For the second year in a row, the Department of Energy plans to dip into an alternate source of revenue to shore up the Uranium Enrichment Decontamination and Decommissioning Fund used to remediate old gaseous diffusion plants.
This is one of the highlights of a skinny version of the Joe Biden administration’s fiscal 2022 budget request for DOE, released by the White House on Friday.
Included as part of the discretionary request for DOE nuclear facility cleanup is $831 million for the Uranium Enrichment Decontamination and Decommissioning (UED&D) Fund, which would be $10 million less than what was appropriated by Congress for the fiscal year that ends Sept. 30.
“The request proposes to finance this activity through approximately $416 million of appropriations from the U.S. Enrichment Corporation Fund to the UED&D Fund and appropriations from defense funding into the UED&D Fund,” according to the administration’s spending proposal. “The request does not change historical operation of the UED&D Fund.”
That gives the first Biden administration budget proposal something in common with the last budget request from the Donald Trump White House, which last year helped transfer $291 million over from the United States Enrichment Corporation Fund.

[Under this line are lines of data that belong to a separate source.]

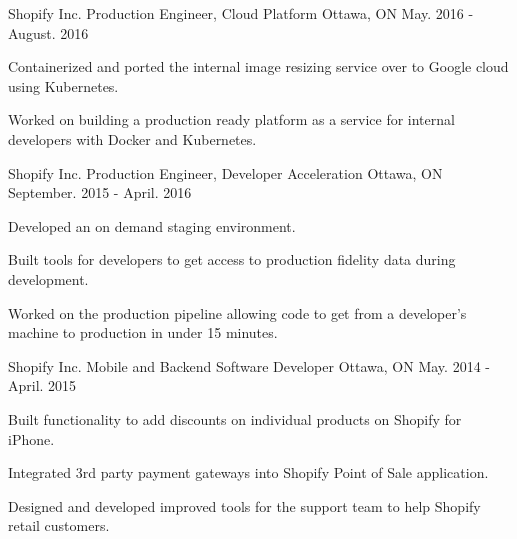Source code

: 

\begin{cventries}

  \cventry
    {Shopify Inc.} %
    {Production Engineer, Cloud Platform} %
    {Ottawa, ON} %
    {May. 2016 - August. 2016} %
    {
      \begin{cvitems} %
        \item {Containerized and ported the internal image resizing service over to Google cloud using Kubernetes.}
        \item {Worked on building a production ready platform as a service for internal developers with Docker and Kubernetes.}
      \end{cvitems}
    }
    
  \cventry
    {Shopify Inc.} %
    {Production Engineer, Developer Acceleration} %
    {Ottawa, ON} %
    {September. 2015 - April. 2016} %
    {
      \begin{cvitems} %
        \item {Developed an on demand staging environment.}
        \item {Built tools for developers to get access to production fidelity data during development.}
        \item {Worked on the production pipeline allowing code to get from a developer's machine to production in under 15 minutes.}
      \end{cvitems}
    }

  \cventry
    {Shopify Inc.} %
    {Mobile and Backend Software Developer} %
    {Ottawa, ON} %
    {May. 2014 - April. 2015} %
    {
      \begin{cvitems} %
        \item {Built functionality to add discounts on individual products on Shopify for iPhone.}
        \item {Integrated 3rd party payment gateways into Shopify Point of Sale application.}
        \item {Designed and developed improved tools for the support team to help Shopify retail customers.}
      \end{cvitems}
    } 
    

\end{cventries}
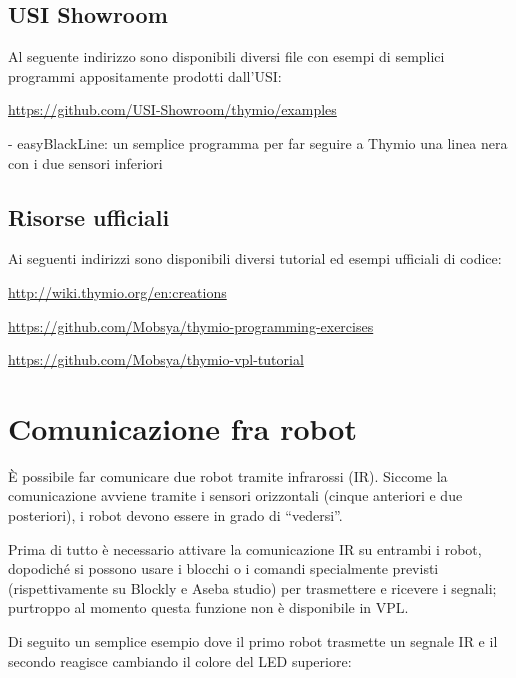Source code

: \documentclass[12pt]{article}
\begin{document}
	\subsection{USI Showroom}
		
		Al seguente indirizzo sono disponibili diversi file con esempi di semplici programmi appositamente prodotti dall'USI:
		
		\url{https://github.com/USI-Showroom/thymio/examples}
		
		
		- easyBlackLine: un semplice programma per far seguire a Thymio una linea nera con i due sensori inferiori
		
	
	\subsection{Risorse ufficiali}
	
		Ai seguenti indirizzi sono disponibili diversi tutorial ed esempi ufficiali di codice:
	
		\url{http://wiki.thymio.org/en:creations}
		
		\url{https://github.com/Mobsya/thymio-programming-exercises}
		
		\url{https://github.com/Mobsya/thymio-vpl-tutorial}
	
	
\section{Comunicazione fra robot}\label{network}

	È possibile far comunicare due robot tramite infrarossi (IR). Siccome la comunicazione avviene tramite i sensori orizzontali (cinque anteriori e due posteriori), i robot devono essere in grado di ``vedersi''.
	
	Prima di tutto è necessario attivare la comunicazione IR su entrambi i robot, dopodiché si possono usare i blocchi o i comandi specialmente previsti (rispettivamente su Blockly e Aseba studio) per trasmettere e ricevere i segnali; purtroppo al momento questa funzione non è disponibile in VPL. 
	
	Di seguito un semplice esempio dove il primo robot trasmette un segnale IR e il secondo reagisce cambiando il colore del LED superiore: 
	
\end{document}

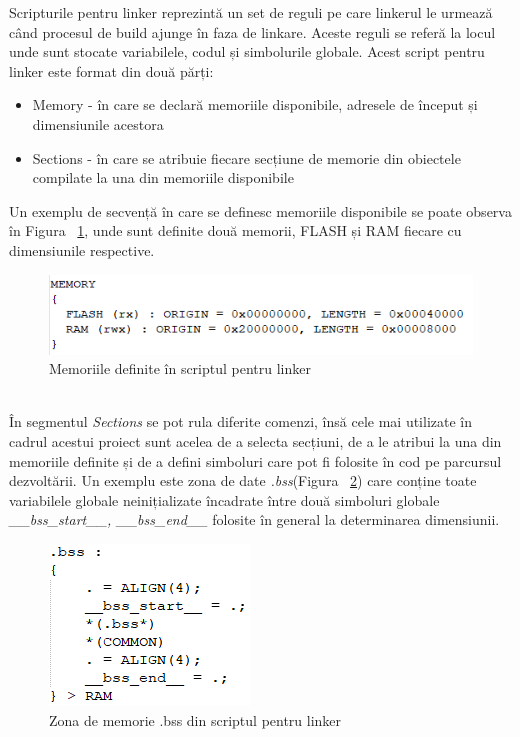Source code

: \documentclass[12pt,a4paper]{report}
\begin{document}
Scripturile pentru linker reprezintă un set de reguli pe care linkerul le urmează când procesul de build ajunge în faza de linkare. Aceste reguli se referă la locul unde sunt stocate variabilele, codul și simbolurile globale. Acest script pentru linker este format din două părți:
\begin{itemize}
\item{Memory - în care se declară memoriile disponibile, adresele de început și dimensiunile acestora}
\item{Sections - în care se atribuie fiecare secțiune de memorie din obiectele compilate la una din memoriile disponibile}
\end{itemize}
Un exemplu de secvență în care se definesc memoriile disponibile se poate observa în Figura ~\ref{fig:scriptmemory}, unde sunt definite două memorii, FLASH și RAM fiecare cu dimensiunile respective.
\begin{figure}[h]
\centering
\includegraphics[scale=0.9]{pics/scriptmemory.png}
  \caption{Memoriile definite în scriptul pentru linker}
  \label{fig:scriptmemory}
\end{figure}\\
În segmentul \textit{Sections} se pot rula diferite comenzi, însă cele mai utilizate în cadrul acestui proiect sunt acelea de a selecta secțiuni, de a le atribui la una din memoriile definite și de a defini simboluri care pot fi folosite în cod pe parcursul dezvoltării. Un exemplu este zona de date \textit{.bss}(Figura ~\ref{fig:bssscript}) care conține toate variabilele globale neinițializate încadrate între două simboluri globale \textit{\_\_bss\_start\_\_, \_\_bss\_end\_\_} folosite în general la determinarea dimensiunii.
\begin{figure}[h]
\centering
\includegraphics[scale=0.9]{pics/bss.png}
  \caption{Zona de memorie .bss din scriptul pentru linker}
  \label{fig:bssscript}
\end{figure}\\
\end{document}

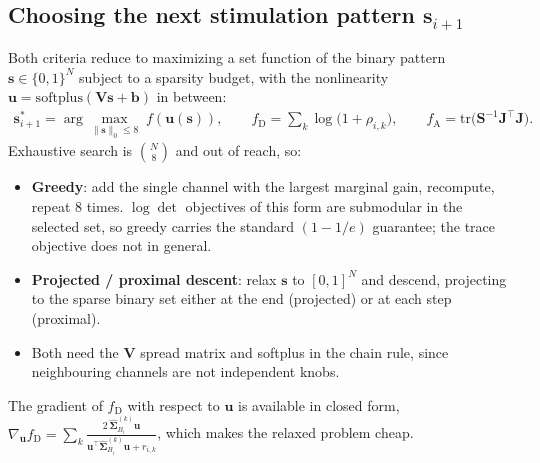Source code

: \documentclass[11pt,letterpaper]{article} %
\newcommand{\inlinecomment}[1]{}
\begin{document}

\clearpage
\subsection*{Choosing the next stimulation pattern $\bm{s}_{i+1}$}

Both criteria reduce to maximizing a set function of the binary pattern $\bm{s}\in\{0,1\}^N$
subject to a sparsity budget, with the nonlinearity $\bm{u} = \mathrm{softplus}(\bm{V}\bm{s}+\bm{b})$
in between:
\begin{align*}
    \bm{s}_{i+1}^{*} = \arg\max_{\|\bm{s}\|_0 \le 8}\; f(\bm{u}(\bm{s})),
    \qquad
    f_{\mathrm{D}} = \sum_{k}\log\big(1+\rho_{i,k}\big),
    \qquad
    f_{\mathrm{A}} = \mathrm{tr}\big(\bm{S}^{-1}\bm{J}^\top\bm{J}\big).
\end{align*}
Exhaustive search is $\binom{N}{8}$ and out of reach, so:
\begin{itemize}[itemsep=0em, topsep=0.2em]
    \item \textbf{Greedy}: add the single channel with the largest marginal gain, recompute, repeat 8 times. $\log\det$ objectives of this form are submodular in the selected set, so greedy carries the standard $(1-1/e)$ guarantee; the trace objective does not in general.
    \item \textbf{Projected / proximal descent}: relax $\bm{s}$ to $[0,1]^N$ and descend, projecting to the sparse binary set either at the end (projected) or at each step (proximal).
    \item Both need the $\bm{V}$ spread matrix and softplus in the chain rule, since neighbouring channels are not independent knobs.
\end{itemize}
The gradient of $f_{\mathrm{D}}$ with respect to $\bm{u}$ is available in closed form,
$\nabla_{\bm{u}} f_{\mathrm{D}} = \sum_k \frac{2\,\hat{\bm{\Sigma}}_{B_i}^{(k)}\bm{u}}{\bm{u}^\top\hat{\bm{\Sigma}}_{B_i}^{(k)}\bm{u} + r_{i,k}}$,
which makes the relaxed problem cheap.
\end{document}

Congress has preferred this sort of arrangement when the alternative is letting DOE fall short of funds for remediating shuttered gaseous diffusion plants at the Portsmouth Site in Ohio, the Paducah Site in Kentucky and the Oak Ridge Site in Tennessee.
Aside from the UED&D funding, the document does not include details on funding for the DOE’s Office of Environmental Management.
The $46.1-billion Department of Energy request, which includes $2.3 billion in apparent “emergency” funds, is up from the $41.8 billion enacted by Congress in fiscal 2020.
The budget request document was released one day after Secretary of Energy Jennifer Granholm said there are discussions going on inside DOE about consent-based plans for spent fuel disposal.